The regulatory focus on the use of arbitration clauses has been in place from the very beginning of the CFPB. Dodd Frank required the CFPB to "conduct a study of, and provide a report to Congress concerning, the use of agreements providing for arbitration of any future dispute between covered persons and consumers in connection with the offering or providing of consumer financial products or services." The results of the study can be found here. After completing the study, the CFPB provided an outline of proposals. The proposals included (1) prohibiting the application of arbitration agreements as to class actions, and (2) requiring submission to the Bureau of arbitral disputes (i.e., claims in arbitration) and awards. The CFPB also announced that it is considering publishing those disputes and awards on its website. Since the CFPB already publishes the data collected on customer complaints and HMDA reporting in a searchable and sortable format on its website, this part of the proposal comes with its own increased legal and reputational risks for lenders.

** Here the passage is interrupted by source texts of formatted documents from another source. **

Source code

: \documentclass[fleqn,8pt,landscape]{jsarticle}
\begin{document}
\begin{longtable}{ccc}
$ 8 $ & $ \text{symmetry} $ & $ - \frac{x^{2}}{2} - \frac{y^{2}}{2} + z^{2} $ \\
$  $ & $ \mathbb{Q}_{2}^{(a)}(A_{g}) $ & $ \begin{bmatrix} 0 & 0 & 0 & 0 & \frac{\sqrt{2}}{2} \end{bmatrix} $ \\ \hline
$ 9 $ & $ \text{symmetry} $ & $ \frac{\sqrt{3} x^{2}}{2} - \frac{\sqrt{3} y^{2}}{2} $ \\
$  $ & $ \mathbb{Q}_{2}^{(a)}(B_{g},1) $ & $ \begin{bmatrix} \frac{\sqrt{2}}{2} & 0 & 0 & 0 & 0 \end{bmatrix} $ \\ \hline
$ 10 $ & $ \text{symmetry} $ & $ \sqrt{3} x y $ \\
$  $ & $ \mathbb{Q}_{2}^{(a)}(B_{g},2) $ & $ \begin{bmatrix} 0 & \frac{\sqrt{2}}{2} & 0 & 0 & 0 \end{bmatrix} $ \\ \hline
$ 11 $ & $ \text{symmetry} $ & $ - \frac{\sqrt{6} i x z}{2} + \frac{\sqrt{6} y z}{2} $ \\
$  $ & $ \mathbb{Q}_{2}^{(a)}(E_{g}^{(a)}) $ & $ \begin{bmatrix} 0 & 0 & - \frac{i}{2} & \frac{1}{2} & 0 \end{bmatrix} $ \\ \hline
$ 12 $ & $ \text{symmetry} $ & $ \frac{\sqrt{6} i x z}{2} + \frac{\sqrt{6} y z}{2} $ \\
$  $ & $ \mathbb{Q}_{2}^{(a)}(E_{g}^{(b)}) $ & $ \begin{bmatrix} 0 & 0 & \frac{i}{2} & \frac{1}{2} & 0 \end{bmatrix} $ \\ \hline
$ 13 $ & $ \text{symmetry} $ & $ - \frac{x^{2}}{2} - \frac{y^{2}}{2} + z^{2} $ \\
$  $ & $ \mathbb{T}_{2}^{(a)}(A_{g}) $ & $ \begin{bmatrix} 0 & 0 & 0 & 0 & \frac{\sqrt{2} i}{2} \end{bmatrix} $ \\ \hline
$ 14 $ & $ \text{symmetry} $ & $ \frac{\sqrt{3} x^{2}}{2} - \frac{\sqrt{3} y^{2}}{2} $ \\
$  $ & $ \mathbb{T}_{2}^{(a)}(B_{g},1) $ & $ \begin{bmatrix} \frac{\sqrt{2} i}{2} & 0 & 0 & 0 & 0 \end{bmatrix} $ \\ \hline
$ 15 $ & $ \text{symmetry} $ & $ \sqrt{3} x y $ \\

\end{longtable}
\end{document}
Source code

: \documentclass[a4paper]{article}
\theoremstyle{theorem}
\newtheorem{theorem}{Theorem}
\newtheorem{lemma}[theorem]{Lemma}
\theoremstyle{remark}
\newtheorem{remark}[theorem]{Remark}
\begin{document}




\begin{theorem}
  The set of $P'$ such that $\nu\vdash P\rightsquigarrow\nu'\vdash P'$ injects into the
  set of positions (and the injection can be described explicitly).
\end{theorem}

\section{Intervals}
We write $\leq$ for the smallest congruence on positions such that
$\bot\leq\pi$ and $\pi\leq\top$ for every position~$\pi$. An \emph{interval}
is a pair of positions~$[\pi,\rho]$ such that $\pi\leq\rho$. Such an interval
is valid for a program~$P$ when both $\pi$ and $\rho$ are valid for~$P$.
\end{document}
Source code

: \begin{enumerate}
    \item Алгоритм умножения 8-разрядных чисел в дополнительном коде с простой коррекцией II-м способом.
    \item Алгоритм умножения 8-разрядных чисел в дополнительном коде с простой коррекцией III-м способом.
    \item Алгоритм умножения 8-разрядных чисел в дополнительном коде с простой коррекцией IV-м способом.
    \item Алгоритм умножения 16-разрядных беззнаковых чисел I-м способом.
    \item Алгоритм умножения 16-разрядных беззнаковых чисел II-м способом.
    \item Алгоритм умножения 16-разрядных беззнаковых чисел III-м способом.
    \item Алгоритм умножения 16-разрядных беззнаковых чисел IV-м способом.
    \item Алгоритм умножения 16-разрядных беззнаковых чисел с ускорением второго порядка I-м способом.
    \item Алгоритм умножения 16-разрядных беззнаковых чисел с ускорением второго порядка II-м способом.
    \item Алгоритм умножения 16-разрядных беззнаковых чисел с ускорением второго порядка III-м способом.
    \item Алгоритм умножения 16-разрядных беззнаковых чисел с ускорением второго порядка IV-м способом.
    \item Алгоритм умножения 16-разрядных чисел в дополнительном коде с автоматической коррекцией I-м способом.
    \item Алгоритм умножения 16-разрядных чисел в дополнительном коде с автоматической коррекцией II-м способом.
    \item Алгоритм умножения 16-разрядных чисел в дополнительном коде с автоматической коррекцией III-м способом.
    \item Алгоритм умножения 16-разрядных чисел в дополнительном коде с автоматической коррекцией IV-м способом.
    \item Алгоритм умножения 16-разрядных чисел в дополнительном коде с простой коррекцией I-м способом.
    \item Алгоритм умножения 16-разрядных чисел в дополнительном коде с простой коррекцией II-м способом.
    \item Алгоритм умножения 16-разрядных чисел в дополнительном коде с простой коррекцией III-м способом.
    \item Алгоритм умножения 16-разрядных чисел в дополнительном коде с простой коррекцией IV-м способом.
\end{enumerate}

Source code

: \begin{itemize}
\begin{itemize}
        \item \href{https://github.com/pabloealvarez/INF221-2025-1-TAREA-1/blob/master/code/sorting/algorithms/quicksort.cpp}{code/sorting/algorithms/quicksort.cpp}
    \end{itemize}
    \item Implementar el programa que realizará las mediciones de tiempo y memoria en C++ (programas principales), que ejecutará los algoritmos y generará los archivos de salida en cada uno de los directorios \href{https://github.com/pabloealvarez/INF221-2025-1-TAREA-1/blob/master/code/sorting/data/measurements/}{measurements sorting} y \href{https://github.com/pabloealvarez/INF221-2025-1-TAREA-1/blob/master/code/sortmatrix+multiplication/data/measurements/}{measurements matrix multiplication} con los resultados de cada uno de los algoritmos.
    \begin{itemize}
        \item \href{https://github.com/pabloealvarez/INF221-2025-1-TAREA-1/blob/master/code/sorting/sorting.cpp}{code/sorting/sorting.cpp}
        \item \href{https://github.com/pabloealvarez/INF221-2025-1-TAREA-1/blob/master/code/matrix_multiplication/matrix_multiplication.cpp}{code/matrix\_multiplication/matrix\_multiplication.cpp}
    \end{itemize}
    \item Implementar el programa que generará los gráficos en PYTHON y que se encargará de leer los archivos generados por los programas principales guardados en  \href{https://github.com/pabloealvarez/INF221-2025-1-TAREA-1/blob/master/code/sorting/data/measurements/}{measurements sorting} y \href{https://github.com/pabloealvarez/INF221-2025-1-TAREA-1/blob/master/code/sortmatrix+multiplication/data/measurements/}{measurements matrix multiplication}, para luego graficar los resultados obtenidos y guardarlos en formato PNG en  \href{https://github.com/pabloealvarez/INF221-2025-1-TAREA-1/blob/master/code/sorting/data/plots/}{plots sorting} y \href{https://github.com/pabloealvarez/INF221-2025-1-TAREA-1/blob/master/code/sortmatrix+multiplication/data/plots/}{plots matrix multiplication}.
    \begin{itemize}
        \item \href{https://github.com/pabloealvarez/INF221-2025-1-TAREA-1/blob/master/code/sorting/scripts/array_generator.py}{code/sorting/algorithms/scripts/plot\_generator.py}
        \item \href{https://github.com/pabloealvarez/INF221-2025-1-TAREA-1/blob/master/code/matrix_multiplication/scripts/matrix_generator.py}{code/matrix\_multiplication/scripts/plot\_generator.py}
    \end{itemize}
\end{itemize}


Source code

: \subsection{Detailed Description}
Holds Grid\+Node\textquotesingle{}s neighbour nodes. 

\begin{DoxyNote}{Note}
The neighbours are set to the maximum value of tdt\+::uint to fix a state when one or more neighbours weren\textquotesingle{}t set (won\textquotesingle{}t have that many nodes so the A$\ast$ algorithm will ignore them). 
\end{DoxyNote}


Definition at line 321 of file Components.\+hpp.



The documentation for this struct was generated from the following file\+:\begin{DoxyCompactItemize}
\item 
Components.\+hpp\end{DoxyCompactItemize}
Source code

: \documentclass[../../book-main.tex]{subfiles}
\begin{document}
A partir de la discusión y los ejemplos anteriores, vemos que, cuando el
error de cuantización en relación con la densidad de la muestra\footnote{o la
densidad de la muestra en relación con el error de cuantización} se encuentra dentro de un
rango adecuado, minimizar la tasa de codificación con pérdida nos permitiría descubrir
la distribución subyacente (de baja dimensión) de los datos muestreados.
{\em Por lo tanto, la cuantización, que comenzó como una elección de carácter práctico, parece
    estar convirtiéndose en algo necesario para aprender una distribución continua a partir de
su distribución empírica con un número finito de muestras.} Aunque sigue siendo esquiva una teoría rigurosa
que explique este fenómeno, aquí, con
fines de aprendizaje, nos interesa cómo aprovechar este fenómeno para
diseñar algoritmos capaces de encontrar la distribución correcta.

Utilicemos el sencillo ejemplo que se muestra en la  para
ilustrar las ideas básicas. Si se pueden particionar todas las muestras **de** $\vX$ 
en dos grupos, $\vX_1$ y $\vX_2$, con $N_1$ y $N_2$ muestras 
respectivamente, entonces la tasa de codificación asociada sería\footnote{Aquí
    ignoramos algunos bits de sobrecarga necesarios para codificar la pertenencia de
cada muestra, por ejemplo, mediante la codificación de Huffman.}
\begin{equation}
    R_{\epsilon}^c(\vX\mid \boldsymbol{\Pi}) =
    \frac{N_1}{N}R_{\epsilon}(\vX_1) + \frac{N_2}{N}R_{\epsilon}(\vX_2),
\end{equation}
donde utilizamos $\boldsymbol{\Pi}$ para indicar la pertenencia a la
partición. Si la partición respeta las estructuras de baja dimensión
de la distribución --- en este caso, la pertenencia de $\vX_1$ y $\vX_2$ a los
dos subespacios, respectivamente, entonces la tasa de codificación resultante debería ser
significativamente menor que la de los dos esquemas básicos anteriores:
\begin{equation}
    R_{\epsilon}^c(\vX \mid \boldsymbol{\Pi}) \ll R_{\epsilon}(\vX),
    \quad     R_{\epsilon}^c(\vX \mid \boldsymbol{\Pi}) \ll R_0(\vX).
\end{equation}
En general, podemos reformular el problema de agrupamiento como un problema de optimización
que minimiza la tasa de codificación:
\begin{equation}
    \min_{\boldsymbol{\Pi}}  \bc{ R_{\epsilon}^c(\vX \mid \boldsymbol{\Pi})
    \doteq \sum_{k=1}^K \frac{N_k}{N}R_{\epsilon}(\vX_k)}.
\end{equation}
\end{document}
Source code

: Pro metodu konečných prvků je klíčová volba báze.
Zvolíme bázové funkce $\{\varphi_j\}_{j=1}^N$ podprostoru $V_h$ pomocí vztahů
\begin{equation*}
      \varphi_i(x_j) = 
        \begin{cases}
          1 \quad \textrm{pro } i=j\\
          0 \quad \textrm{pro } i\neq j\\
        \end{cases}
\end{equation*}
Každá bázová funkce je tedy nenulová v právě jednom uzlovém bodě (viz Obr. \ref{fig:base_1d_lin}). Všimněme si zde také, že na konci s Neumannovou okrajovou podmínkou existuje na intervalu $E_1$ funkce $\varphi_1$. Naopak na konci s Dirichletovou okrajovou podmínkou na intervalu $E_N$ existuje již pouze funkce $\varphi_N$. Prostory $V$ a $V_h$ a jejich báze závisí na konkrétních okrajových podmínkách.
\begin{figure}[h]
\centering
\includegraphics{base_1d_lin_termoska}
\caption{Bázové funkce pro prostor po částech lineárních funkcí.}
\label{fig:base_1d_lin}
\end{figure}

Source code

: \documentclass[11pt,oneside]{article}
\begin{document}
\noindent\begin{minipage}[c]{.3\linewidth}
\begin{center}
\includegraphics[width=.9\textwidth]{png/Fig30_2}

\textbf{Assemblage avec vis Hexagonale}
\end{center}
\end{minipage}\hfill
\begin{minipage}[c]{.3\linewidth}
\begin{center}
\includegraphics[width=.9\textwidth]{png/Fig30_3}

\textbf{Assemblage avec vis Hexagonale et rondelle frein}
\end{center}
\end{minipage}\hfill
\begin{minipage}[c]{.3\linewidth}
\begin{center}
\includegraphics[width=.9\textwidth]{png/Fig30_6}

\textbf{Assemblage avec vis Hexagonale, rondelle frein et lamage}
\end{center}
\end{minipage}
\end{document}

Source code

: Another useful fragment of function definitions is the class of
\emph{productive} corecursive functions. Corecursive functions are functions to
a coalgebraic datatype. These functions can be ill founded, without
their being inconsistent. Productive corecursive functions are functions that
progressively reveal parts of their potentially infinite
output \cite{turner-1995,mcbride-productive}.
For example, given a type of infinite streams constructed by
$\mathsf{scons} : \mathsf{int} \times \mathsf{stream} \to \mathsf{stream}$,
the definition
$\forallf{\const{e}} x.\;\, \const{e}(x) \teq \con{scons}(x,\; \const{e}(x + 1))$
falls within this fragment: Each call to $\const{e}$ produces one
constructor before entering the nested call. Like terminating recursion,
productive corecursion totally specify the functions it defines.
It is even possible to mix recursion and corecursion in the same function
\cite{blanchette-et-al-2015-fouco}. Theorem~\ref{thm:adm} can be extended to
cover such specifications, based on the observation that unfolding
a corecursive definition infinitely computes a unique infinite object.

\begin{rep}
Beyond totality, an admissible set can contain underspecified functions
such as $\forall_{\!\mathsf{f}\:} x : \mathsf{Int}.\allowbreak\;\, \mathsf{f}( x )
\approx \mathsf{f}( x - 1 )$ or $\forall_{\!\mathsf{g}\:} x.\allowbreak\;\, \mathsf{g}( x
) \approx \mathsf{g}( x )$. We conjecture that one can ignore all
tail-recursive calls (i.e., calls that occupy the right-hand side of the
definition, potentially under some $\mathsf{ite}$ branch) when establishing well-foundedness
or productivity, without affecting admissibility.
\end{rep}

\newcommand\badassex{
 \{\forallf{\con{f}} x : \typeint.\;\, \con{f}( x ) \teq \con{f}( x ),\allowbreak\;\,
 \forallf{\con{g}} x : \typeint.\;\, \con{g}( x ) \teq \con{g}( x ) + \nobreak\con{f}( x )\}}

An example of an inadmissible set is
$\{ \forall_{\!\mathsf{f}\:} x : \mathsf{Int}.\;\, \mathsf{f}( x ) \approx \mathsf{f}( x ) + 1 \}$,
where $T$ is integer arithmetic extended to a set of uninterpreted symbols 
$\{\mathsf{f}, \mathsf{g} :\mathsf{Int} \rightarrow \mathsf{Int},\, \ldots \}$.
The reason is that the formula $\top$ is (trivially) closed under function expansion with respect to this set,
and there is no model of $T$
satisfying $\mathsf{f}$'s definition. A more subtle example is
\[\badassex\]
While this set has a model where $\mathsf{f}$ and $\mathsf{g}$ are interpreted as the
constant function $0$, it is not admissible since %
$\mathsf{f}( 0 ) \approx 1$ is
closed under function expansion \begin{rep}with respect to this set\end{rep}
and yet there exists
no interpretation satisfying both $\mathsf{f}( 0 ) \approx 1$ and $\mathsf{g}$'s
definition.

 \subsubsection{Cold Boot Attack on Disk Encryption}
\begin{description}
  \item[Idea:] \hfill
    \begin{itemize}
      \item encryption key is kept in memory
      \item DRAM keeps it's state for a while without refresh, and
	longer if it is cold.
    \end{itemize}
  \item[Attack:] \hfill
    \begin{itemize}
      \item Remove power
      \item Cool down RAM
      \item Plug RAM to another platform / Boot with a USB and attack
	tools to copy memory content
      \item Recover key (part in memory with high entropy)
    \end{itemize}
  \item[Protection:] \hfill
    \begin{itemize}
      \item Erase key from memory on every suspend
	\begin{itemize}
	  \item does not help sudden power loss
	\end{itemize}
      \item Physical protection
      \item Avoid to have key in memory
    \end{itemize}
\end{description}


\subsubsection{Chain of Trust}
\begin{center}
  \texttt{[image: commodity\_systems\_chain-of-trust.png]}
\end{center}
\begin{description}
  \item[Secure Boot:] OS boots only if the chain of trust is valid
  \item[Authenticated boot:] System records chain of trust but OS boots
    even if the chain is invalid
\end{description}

According to the CFPB's proposal, its study "shows that . . . aggregated actions – typically class action litigation – have provided significant benefits to consumers, through cash settlements and other benefits made available to them and from agreements by companies to stop harmful behavior. Class litigation may also benefit consumers through the deterrent impact of those settlement agreements on other companies' conduct." This last sentence is particularly bothersome as it signals that the CFPB is going to subject the entire industry to the increased cost of defending class actions partially to deter bad actors who make up a tiny fraction of the industry.

The new rule will likely have a dramatic impact on lenders. Institutions will have to "price in" the added costs associated with the increased risk of class action lawsuits across most of their consumer product lines. Lenders would also have to overhaul their contracts to comply with any new rule. Most importantly, consumers will likely face higher transactional costs and interest rates. It is very possible that the precise group the CFPB is aiming to protect – consumers – will end up worse off. As with any new rule promulgated by the CFPB, the key to successful implementation is early planning.

DISCLAIMER: Because of the generality of this update, the information provided herein may not be applicable in all situations and should not be acted upon without specific legal advice based on particular situations.